What a rush………..

Posted by Amber On December - 2 - 2007

I have spent nearly 18 straight hours trying to complete back up all of my business files and finish everyone’s images before we head to Chicago. Sadly enough… its just not going to happen. You know I feel bad about this and then I think to myself… I am human. I can only do what I can do! I have more caffeine in my body than any human being ever should and I have not even seen my kids except to kiss them goodbye for nearly 3 days!!!

I swear I am going to turn into Scrooge… Merry Flippin Christmas! LOL

My list of things “to do” keeps growing instead of getting shorter and I feel a panic attack coming. Xanax may not help with sleep but oh well. God help me if I make it through tonight and tomorrow I will be flying! I have not even started to do the laundry so that we can pack. I need to clean the fridge out so that it doesn’t rot while we are gone, and our christmas cards that have been done for two weeks… yeah they are not addressed yet! So if you receive a card that is postmarked in Chicago you will know why!

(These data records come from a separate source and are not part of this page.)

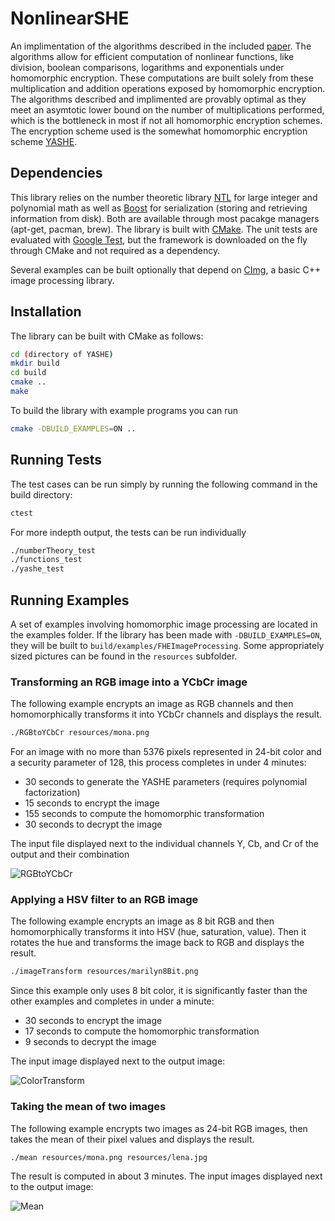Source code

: # NonlinearSHE

An implimentation of the algorithms described in the included [paper](https://github.com/sportdeath/NonlinearSHE/raw/master/paper/paper.pdf).
The algorithms allow for efficient computation of nonlinear functions, like division, boolean comparisons, logarithms and exponentials under homomorphic encryption.
These computations are built solely from these multiplication and addition operations exposed by homomorphic encryption.
The algorithms described and implimented are provably optimal as they meet an asymtotic lower bound on the number of multiplications performed, which is the bottleneck in most if not all homomorphic encryption schemes.
The encryption scheme used is the somewhat homomorphic encryption scheme [YASHE](https://eprint.iacr.org/2013/075.pdf).

## Dependencies
This library relies on the number theoretic library [NTL](http://www.shoup.net/ntl/) for large integer and polynomial math as well as [Boost](http://www.boost.org/) for serialization (storing and retrieving information from disk). Both are available through most pacakge managers (apt-get, pacman, brew). The library is built with [CMake](https://cmake.org/). The unit tests are evaluated with [Google Test](https://github.com/google/googletest), but the framework is downloaded on the fly through CMake and not required as a dependency.

Several examples can be built optionally that depend on [CImg](http://www.cimg.eu), a basic C++ image processing library.

## Installation
The library can be built with CMake as follows:
```bash
cd (directory of YASHE)
mkdir build
cd build
cmake ..
make
```
To build the library with example programs you can run
```bash
cmake -DBUILD_EXAMPLES=ON ..
```
## Running Tests
The test cases can be run simply by running the following command in the build directory:
```bash
ctest
```
For more indepth output, the tests can be run individually
```bash
./numberTheory_test
./functions_test
./yashe_test
```

## Running Examples
A set of examples involving homomorphic image processing are located in the examples folder.
If the library has been made with `-DBUILD_EXAMPLES=ON`, they will be built to `build/examples/FHEImageProcessing`.
Some appropriately sized pictures can be found in the `resources` subfolder.

### Transforming an RGB image into a YCbCr image
The following example encrypts an image as RGB channels and then homomorphically transforms
it into YCbCr channels and displays the result.
```bash
./RGBtoYCbCr resources/mona.png
```
For an image with no more than 5376 pixels represented in 24-bit color and a security parameter of 128, this process completes in under 4 minutes:

* 30 seconds to generate the YASHE parameters (requires polynomial factorization)
* 15 seconds to encrypt the image
* 155 seconds to compute the homomorphic transformation
* 30 seconds to decrypt the image

The input file displayed next to the individual channels Y, Cb, and Cr of the output and their combination

![RGBtoYCbCr](https://github.com/sportdeath/NonlinearSHE/raw/master/images/RGBtoYCbCr.png)

### Applying a HSV filter to an RGB image
The following example encrypts an image as 8 bit RGB and then homomorphically transforms it
into HSV (hue, saturation, value). Then it rotates the hue and transforms the image back to RGB and displays the result.
```bash
./imageTransform resources/marilyn8Bit.png
```
Since this example only uses 8 bit color, it is significantly faster than the other examples and completes in under a minute:

* 30 seconds to encrypt the image
* 17 seconds to compute the homomorphic transformation
* 9 seconds to decrypt the image

The input image displayed next to the output image:

![ColorTransform](https://github.com/sportdeath/NonlinearSHE/raw/master/images/ColorTransform.png)

### Taking the mean of two images
The following example encrypts two images as 24-bit RGB images, then takes the mean of their pixel values and displays the result.
```bash
./mean resources/mona.png resources/lena.jpg 
```
The result is computed in about 3 minutes. The input images displayed next to the output image:

![Mean](https://github.com/sportdeath/NonlinearSHE/raw/master/images/Mean.png)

But here I sit. Jammin to some itune and chugging along my merry way. I have to laugh. It truly funny. When I step back and look at it. I am as busy in my business as I could want to be at this point. I had the most amazing session with this couple the other day and I even managed to enjoy my art and get some good captures of Kyleigh. There is money in the bank accounts, gas in the cars, food on the tables, and the family is getting over the crud which only really lasted for a day or two (thank god!) .

I walked out of my studio last night and it smelled like snow. You know how the air is so crisp and clean smelling before it snows. I closed my eyes for a minute and just stood there in the courtyard taking it all in. WOW… here I am. I am living a dream. Its so surreal I just wish that for a couple of moments each day that I could step outside myself and look in. I wish that I could take mental notes of every little thing. I will look back in years from now and think – how on earth…. I don’t even remember that. I want to remember every moment. I am so privileged and blessed that I cannot be anything but happy in the midst of all this craziness!